At the back of the machine there's a filter for the incoming water, which apparently is necessary in this country as bits of stone and dirt sometimes get into the tank water, and might damage the washing machine. This filter sometimes gets clogged, so I thought that might be the problem (it's supposed to be cleaned every few months) so I asked Richard to clean it out. It didn't look too bad, but when he put it back and I switched the machine on, the water FLOODED into the dispenser... for about ten seconds. Then the machine gave a cough, and the water stopped completely. We wondered if there had been some stone or something in the pipe, so Richard switched off the water and undid the filter again, and removed a little stone, then put it all back again, and to our amazement the water started working perfectly.

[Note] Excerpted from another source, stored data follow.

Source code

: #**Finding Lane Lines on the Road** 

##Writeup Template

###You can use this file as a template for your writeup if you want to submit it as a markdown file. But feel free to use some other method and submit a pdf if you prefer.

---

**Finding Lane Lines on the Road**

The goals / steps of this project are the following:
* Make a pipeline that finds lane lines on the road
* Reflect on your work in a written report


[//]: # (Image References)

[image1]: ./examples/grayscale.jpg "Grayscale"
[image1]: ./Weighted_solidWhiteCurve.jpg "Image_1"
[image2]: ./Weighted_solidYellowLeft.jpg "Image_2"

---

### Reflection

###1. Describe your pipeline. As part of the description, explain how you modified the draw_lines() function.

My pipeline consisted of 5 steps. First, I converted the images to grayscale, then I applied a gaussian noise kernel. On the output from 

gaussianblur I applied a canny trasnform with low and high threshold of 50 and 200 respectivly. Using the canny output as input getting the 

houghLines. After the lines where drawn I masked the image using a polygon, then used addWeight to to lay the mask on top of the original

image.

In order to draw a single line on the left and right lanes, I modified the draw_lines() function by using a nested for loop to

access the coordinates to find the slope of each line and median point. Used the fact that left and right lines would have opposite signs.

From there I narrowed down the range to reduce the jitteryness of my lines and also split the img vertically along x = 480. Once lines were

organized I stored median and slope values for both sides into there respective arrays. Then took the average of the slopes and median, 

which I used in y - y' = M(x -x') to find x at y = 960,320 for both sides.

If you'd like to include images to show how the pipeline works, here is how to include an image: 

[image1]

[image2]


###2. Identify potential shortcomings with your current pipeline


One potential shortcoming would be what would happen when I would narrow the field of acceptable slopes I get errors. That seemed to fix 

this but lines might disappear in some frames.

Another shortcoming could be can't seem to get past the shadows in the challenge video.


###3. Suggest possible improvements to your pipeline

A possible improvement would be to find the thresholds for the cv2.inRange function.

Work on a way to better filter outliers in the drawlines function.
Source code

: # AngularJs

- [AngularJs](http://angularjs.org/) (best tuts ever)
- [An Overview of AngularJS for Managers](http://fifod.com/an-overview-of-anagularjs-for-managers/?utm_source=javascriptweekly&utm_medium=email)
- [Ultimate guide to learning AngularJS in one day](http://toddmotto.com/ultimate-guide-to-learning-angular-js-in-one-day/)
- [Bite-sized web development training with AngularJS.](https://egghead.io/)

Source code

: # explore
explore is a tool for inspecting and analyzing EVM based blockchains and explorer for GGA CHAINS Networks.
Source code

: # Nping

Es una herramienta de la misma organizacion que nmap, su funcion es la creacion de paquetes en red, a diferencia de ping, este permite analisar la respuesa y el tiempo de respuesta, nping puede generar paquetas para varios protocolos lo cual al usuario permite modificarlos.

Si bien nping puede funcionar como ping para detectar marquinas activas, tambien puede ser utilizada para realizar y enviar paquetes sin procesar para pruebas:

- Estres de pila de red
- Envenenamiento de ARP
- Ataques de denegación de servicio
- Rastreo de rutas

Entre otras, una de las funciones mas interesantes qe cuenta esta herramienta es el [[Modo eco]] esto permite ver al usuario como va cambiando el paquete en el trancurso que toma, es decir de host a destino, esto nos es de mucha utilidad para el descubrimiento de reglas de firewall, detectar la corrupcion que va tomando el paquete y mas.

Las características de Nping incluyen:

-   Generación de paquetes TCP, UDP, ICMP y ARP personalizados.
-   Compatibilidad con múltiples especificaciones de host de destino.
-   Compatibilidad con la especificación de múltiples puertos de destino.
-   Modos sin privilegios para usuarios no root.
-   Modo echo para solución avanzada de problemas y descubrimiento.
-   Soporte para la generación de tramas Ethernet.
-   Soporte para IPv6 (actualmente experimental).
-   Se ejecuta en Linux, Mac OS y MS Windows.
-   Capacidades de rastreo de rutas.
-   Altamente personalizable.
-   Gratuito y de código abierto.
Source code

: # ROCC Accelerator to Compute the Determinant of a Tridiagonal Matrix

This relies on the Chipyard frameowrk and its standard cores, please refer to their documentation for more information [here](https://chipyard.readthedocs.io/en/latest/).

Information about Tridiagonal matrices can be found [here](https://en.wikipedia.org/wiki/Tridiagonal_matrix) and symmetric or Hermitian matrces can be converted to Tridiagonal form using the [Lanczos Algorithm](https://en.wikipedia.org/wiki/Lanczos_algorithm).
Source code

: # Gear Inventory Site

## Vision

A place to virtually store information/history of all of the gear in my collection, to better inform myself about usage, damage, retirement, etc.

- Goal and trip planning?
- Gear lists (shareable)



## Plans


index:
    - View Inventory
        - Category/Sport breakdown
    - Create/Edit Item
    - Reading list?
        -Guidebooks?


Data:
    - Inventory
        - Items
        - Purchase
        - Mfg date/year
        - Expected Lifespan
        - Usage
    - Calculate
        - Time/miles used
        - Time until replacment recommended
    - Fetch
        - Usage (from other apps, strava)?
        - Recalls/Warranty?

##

So I put on a load of laundry, and sat and watched. Although it filled up easily, it didn't stop! So while it was doing the water-heating and churning, more water was pouring in, and it filled up so much that it could hardly spin. Then, even when had completed the final spin, it carried on filling up so the clothes were wet again unless I removed them instantly.

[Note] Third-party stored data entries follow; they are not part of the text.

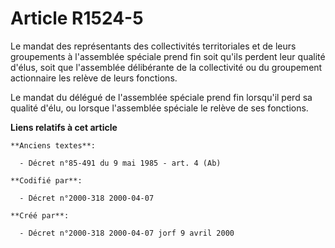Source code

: # Article R1524-5

Le mandat des représentants des collectivités territoriales et de leurs groupements à l'assemblée spéciale prend fin soit
qu'ils perdent leur qualité d'élus, soit que l'assemblée délibérante de la collectivité ou du groupement actionnaire les
relève de leurs fonctions.

Le mandat du délégué de l'assemblée spéciale prend fin lorsqu'il perd sa qualité d'élu, ou lorsque l'assemblée spéciale le
relève de ses fonctions.

**Liens relatifs à cet article**

	**Anciens textes**:

	  - Décret n°85-491 du 9 mai 1985 - art. 4 (Ab)

	**Codifié par**:

	  - Décret n°2000-318 2000-04-07

	**Créé par**:

	  - Décret n°2000-318 2000-04-07 jorf 9 avril 2000
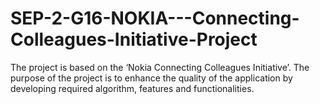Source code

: # SEP-2-G16-NOKIA---Connecting-Colleagues-Initiative-Project
The project is based on the ‘Nokia Connecting Colleagues Initiative’. The purpose of the project is to enhance the quality of the application by developing required algorithm, features and functionalities. 
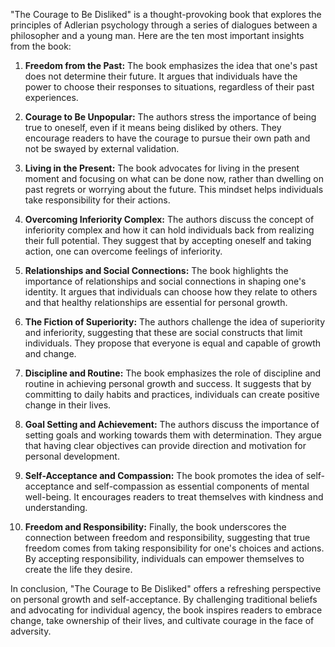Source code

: "The Courage to Be Disliked" is a thought-provoking book that explores the principles of Adlerian psychology through a series of dialogues between a philosopher and a young man. Here are the ten most important insights from the book:

1. **Freedom from the Past:** The book emphasizes the idea that one's past does not determine their future. It argues that individuals have the power to choose their responses to situations, regardless of their past experiences.

2. **Courage to Be Unpopular:** The authors stress the importance of being true to oneself, even if it means being disliked by others. They encourage readers to have the courage to pursue their own path and not be swayed by external validation.

3. **Living in the Present:** The book advocates for living in the present moment and focusing on what can be done now, rather than dwelling on past regrets or worrying about the future. This mindset helps individuals take responsibility for their actions.

4. **Overcoming Inferiority Complex:** The authors discuss the concept of inferiority complex and how it can hold individuals back from realizing their full potential. They suggest that by accepting oneself and taking action, one can overcome feelings of inferiority.

5. **Relationships and Social Connections:** The book highlights the importance of relationships and social connections in shaping one's identity. It argues that individuals can choose how they relate to others and that healthy relationships are essential for personal growth.

6. **The Fiction of Superiority:** The authors challenge the idea of superiority and inferiority, suggesting that these are social constructs that limit individuals. They propose that everyone is equal and capable of growth and change.

7. **Discipline and Routine:** The book emphasizes the role of discipline and routine in achieving personal growth and success. It suggests that by committing to daily habits and practices, individuals can create positive change in their lives.

8. **Goal Setting and Achievement:** The authors discuss the importance of setting goals and working towards them with determination. They argue that having clear objectives can provide direction and motivation for personal development.

9. **Self-Acceptance and Compassion:** The book promotes the idea of self-acceptance and self-compassion as essential components of mental well-being. It encourages readers to treat themselves with kindness and understanding.

10. **Freedom and Responsibility:** Finally, the book underscores the connection between freedom and responsibility, suggesting that true freedom comes from taking responsibility for one's choices and actions. By accepting responsibility, individuals can empower themselves to create the life they desire.

In conclusion, "The Courage to Be Disliked" offers a refreshing perspective on personal growth and self-acceptance. By challenging traditional beliefs and advocating for individual agency, the book inspires readers to embrace change, take ownership of their lives, and cultivate courage in the face of adversity.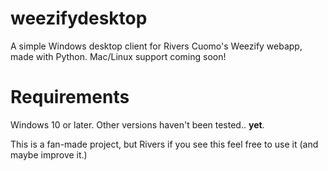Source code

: # weezifydesktop
A simple Windows desktop client for Rivers Cuomo's Weezify webapp, made with Python.
Mac/Linux support coming soon!

# Requirements
Windows 10 or later. Other versions haven't been tested.. **yet**.

This is a fan-made project, but Rivers if you see this feel free to use it (and maybe improve it.)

Unfortunately this all happened on a Saturday, and of course nothing is open at weekends, and Richard was out all day (sailing with Daniel and some other friends) on the Monday. So he found some pliers, showed me how to switch the little lever on the pipe to the off position, and then I had to run the washing machine switching the actual water supply off and on as necessary. That worked, although it was a bit of a nuisance having to rush through to switch it off every time it started spinning, then on again as soon as it wanted to fill up, but it was easier than pouring water into the dispenser the whole time. Richard thought the valve had been faulty, and not opening properly, but somehow his clearing the filter had forced it into permanently open.

Then on the Tuesday, when I didn't do any laundry (so the water supply was switched off with the pliers) we suddenly noticed that the machine was still filling up, albeit very slowly. By lunchtime it was full enough to leak out, so I had to close the door and spin to get it out! Richard couldn't understand why that would happen, but it was a few days before he managed to get to see the man in the shop where we bought it. In Cyprus it's usually best to go and speak to people face-to-face when something like this happens, rather than phoning. In the meantime I got proficient at controlling the water with the pliers, and doing an extra spin a couple of times per day to get rid of excess.

Finally, on a Monday morning just over a week after the first problem, the engineer came. He spent about half an hour working on it, after I'd shown him in mime what was wrong (this was not the manager but a young man who had almost no English). He eventually changed the valve and showed me that it was wrong - and .. wonder of wonders! - it worked wonderfully well, with water whooshing in when it's supposed to, and not at all when it's not supposed to. Obviously the valve has a fault of some sort. I just hope the new one lasts.

However the good thing about living here, is that the entire charge for the visit, labour and replacement valve was twelve pounds! Five years ago in the UK I seem to remember being charged fifty pounds just to have the washing machine engineer in the house, even if he couldn't actually do anything.